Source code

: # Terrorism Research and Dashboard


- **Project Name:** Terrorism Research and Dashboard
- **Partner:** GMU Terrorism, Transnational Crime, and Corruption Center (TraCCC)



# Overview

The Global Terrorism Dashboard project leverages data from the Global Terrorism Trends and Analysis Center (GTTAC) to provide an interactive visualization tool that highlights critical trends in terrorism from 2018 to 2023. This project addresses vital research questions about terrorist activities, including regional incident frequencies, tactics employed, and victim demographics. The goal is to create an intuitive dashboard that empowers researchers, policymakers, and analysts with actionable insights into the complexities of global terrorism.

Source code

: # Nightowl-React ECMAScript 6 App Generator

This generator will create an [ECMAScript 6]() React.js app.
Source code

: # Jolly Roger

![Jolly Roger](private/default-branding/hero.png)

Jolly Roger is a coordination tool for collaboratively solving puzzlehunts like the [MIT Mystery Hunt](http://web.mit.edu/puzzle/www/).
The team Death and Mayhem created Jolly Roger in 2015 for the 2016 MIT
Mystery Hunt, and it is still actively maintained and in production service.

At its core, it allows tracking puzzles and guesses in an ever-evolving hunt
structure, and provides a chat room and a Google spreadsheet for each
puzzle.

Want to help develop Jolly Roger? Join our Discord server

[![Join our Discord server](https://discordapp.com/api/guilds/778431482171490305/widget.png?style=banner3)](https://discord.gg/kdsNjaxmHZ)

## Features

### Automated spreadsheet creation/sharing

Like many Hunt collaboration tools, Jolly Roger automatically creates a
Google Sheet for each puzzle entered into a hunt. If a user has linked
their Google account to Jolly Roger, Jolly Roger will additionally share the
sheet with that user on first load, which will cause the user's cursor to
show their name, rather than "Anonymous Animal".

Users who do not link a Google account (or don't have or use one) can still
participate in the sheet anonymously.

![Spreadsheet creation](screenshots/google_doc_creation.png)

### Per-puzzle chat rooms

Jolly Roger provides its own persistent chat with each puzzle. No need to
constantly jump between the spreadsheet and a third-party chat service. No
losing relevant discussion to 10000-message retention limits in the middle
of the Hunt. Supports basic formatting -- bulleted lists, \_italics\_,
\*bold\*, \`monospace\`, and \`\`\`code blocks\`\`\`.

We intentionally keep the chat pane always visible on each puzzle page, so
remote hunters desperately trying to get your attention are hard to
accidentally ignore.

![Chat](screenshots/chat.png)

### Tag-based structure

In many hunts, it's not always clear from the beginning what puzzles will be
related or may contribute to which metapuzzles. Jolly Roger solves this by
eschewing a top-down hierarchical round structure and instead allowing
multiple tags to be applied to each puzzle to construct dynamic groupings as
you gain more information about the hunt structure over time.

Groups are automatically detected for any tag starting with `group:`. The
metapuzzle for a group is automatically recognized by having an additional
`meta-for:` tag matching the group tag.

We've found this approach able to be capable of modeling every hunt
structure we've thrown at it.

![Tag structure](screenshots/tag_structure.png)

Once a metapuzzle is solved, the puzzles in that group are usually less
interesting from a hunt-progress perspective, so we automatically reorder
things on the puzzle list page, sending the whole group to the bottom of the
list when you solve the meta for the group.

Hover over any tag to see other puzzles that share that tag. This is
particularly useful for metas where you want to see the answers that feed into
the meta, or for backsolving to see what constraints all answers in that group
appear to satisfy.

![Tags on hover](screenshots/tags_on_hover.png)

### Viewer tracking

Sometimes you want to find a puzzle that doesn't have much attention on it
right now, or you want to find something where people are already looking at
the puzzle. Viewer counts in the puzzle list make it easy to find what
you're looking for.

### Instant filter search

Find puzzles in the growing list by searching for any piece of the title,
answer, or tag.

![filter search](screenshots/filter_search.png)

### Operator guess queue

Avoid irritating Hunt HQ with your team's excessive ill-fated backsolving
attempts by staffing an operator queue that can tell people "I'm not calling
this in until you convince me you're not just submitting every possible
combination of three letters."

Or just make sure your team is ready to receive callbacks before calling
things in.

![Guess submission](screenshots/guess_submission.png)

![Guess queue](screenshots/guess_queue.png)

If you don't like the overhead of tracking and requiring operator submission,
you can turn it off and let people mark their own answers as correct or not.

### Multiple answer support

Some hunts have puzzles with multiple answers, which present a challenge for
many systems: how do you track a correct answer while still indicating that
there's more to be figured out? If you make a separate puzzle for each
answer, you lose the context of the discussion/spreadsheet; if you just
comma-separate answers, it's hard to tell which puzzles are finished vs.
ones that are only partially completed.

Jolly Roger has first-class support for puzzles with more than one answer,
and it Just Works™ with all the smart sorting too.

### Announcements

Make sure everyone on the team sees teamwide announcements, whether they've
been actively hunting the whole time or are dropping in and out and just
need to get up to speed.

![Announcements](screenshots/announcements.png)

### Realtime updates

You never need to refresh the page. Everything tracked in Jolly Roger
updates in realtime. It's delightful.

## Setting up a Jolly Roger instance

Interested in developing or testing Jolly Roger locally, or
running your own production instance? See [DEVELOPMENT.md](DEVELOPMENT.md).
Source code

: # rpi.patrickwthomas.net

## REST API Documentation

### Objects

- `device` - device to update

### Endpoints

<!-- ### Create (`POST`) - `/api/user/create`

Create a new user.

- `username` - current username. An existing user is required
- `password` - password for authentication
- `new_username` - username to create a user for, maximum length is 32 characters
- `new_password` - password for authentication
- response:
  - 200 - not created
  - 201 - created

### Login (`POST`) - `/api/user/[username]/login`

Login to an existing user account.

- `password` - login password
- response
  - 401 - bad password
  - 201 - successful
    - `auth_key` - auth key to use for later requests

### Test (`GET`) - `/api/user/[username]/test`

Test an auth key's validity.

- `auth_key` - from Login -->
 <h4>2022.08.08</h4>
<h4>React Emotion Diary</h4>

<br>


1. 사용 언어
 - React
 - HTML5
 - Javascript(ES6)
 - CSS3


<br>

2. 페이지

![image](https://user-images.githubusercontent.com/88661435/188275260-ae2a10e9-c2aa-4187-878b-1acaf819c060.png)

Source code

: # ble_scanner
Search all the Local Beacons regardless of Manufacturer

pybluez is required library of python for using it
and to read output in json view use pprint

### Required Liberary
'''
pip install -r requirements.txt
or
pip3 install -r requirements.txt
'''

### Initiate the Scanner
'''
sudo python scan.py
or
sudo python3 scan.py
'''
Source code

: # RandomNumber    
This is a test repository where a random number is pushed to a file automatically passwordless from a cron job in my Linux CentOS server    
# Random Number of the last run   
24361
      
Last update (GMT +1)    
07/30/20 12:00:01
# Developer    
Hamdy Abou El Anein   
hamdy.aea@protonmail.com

▬▬▬

- **Brief**
Could you set down every record exactly as given?

- **Answer for this exercise**
Source code

: # Terrorism Research and Dashboard


- **Project Name:** Terrorism Research and Dashboard
- **Partner:** GMU Terrorism, Transnational Crime, and Corruption Center (TraCCC)



# Overview

The Global Terrorism Dashboard project leverages data from the Global Terrorism Trends and Analysis Center (GTTAC) to provide an interactive visualization tool that highlights critical trends in terrorism from 2018 to 2023. This project addresses vital research questions about terrorist activities, including regional incident frequencies, tactics employed, and victim demographics. The goal is to create an intuitive dashboard that empowers researchers, policymakers, and analysts with actionable insights into the complexities of global terrorism.

Source code

: # Nightowl-React ECMAScript 6 App Generator

This generator will create an [ECMAScript 6]() React.js app.
Source code

: # Jolly Roger

![Jolly Roger](private/default-branding/hero.png)

Jolly Roger is a coordination tool for collaboratively solving puzzlehunts like the [MIT Mystery Hunt](http://web.mit.edu/puzzle/www/).
The team Death and Mayhem created Jolly Roger in 2015 for the 2016 MIT
Mystery Hunt, and it is still actively maintained and in production service.

At its core, it allows tracking puzzles and guesses in an ever-evolving hunt
structure, and provides a chat room and a Google spreadsheet for each
puzzle.

Want to help develop Jolly Roger? Join our Discord server

[![Join our Discord server](https://discordapp.com/api/guilds/778431482171490305/widget.png?style=banner3)](https://discord.gg/kdsNjaxmHZ)

## Features

### Automated spreadsheet creation/sharing

Like many Hunt collaboration tools, Jolly Roger automatically creates a
Google Sheet for each puzzle entered into a hunt. If a user has linked
their Google account to Jolly Roger, Jolly Roger will additionally share the
sheet with that user on first load, which will cause the user's cursor to
show their name, rather than "Anonymous Animal".

Users who do not link a Google account (or don't have or use one) can still
participate in the sheet anonymously.

![Spreadsheet creation](screenshots/google_doc_creation.png)

### Per-puzzle chat rooms

Jolly Roger provides its own persistent chat with each puzzle. No need to
constantly jump between the spreadsheet and a third-party chat service. No
losing relevant discussion to 10000-message retention limits in the middle
of the Hunt. Supports basic formatting -- bulleted lists, \_italics\_,
\*bold\*, \`monospace\`, and \`\`\`code blocks\`\`\`.

We intentionally keep the chat pane always visible on each puzzle page, so
remote hunters desperately trying to get your attention are hard to
accidentally ignore.

![Chat](screenshots/chat.png)

### Tag-based structure

In many hunts, it's not always clear from the beginning what puzzles will be
related or may contribute to which metapuzzles. Jolly Roger solves this by
eschewing a top-down hierarchical round structure and instead allowing
multiple tags to be applied to each puzzle to construct dynamic groupings as
you gain more information about the hunt structure over time.

Groups are automatically detected for any tag starting with `group:`. The
metapuzzle for a group is automatically recognized by having an additional
`meta-for:` tag matching the group tag.

We've found this approach able to be capable of modeling every hunt
structure we've thrown at it.

![Tag structure](screenshots/tag_structure.png)

Once a metapuzzle is solved, the puzzles in that group are usually less
interesting from a hunt-progress perspective, so we automatically reorder
things on the puzzle list page, sending the whole group to the bottom of the
list when you solve the meta for the group.

Hover over any tag to see other puzzles that share that tag. This is
particularly useful for metas where you want to see the answers that feed into
the meta, or for backsolving to see what constraints all answers in that group
appear to satisfy.

![Tags on hover](screenshots/tags_on_hover.png)

### Viewer tracking

Sometimes you want to find a puzzle that doesn't have much attention on it
right now, or you want to find something where people are already looking at
the puzzle. Viewer counts in the puzzle list make it easy to find what
you're looking for.

### Instant filter search

Find puzzles in the growing list by searching for any piece of the title,
answer, or tag.

![filter search](screenshots/filter_search.png)

### Operator guess queue

Avoid irritating Hunt HQ with your team's excessive ill-fated backsolving
attempts by staffing an operator queue that can tell people "I'm not calling
this in until you convince me you're not just submitting every possible
combination of three letters."

Or just make sure your team is ready to receive callbacks before calling
things in.

![Guess submission](screenshots/guess_submission.png)

![Guess queue](screenshots/guess_queue.png)

If you don't like the overhead of tracking and requiring operator submission,
you can turn it off and let people mark their own answers as correct or not.

### Multiple answer support

Some hunts have puzzles with multiple answers, which present a challenge for
many systems: how do you track a correct answer while still indicating that
there's more to be figured out? If you make a separate puzzle for each
answer, you lose the context of the discussion/spreadsheet; if you just
comma-separate answers, it's hard to tell which puzzles are finished vs.
ones that are only partially completed.

Jolly Roger has first-class support for puzzles with more than one answer,
and it Just Works™ with all the smart sorting too.

### Announcements

Make sure everyone on the team sees teamwide announcements, whether they've
been actively hunting the whole time or are dropping in and out and just
need to get up to speed.

![Announcements](screenshots/announcements.png)

### Realtime updates

You never need to refresh the page. Everything tracked in Jolly Roger
updates in realtime. It's delightful.

## Setting up a Jolly Roger instance

Interested in developing or testing Jolly Roger locally, or
running your own production instance? See [DEVELOPMENT.md](DEVELOPMENT.md).
Source code

: # rpi.patrickwthomas.net

## REST API Documentation

### Objects

- `device` - device to update

### Endpoints

<!-- ### Create (`POST`) - `/api/user/create`

Create a new user.

- `username` - current username. An existing user is required
- `password` - password for authentication
- `new_username` - username to create a user for, maximum length is 32 characters
- `new_password` - password for authentication
- response:
  - 200 - not created
  - 201 - created

### Login (`POST`) - `/api/user/[username]/login`

Login to an existing user account.

- `password` - login password
- response
  - 401 - bad password
  - 201 - successful
    - `auth_key` - auth key to use for later requests

### Test (`GET`) - `/api/user/[username]/test`

Test an auth key's validity.

- `auth_key` - from Login -->
 <h4>2022.08.08</h4>
<h4>React Emotion Diary</h4>

<br>


1. 사용 언어
 - React
 - HTML5
 - Javascript(ES6)
 - CSS3


<br>

2. 페이지

![image](https://user-images.githubusercontent.com/88661435/188275260-ae2a10e9-c2aa-4187-878b-1acaf819c060.png)

Source code

: # ble_scanner
Search all the Local Beacons regardless of Manufacturer

pybluez is required library of python for using it
and to read output in json view use pprint

### Required Liberary
'''
pip install -r requirements.txt
or
pip3 install -r requirements.txt
'''

### Initiate the Scanner
'''
sudo python scan.py
or
sudo python3 scan.py
'''
Source code

: # RandomNumber    
This is a test repository where a random number is pushed to a file automatically passwordless from a cron job in my Linux CentOS server    
# Random Number of the last run   
24361
      
Last update (GMT +1)    
07/30/20 12:00:01
# Developer    
Hamdy Abou El Anein   
hamdy.aea@protonmail.com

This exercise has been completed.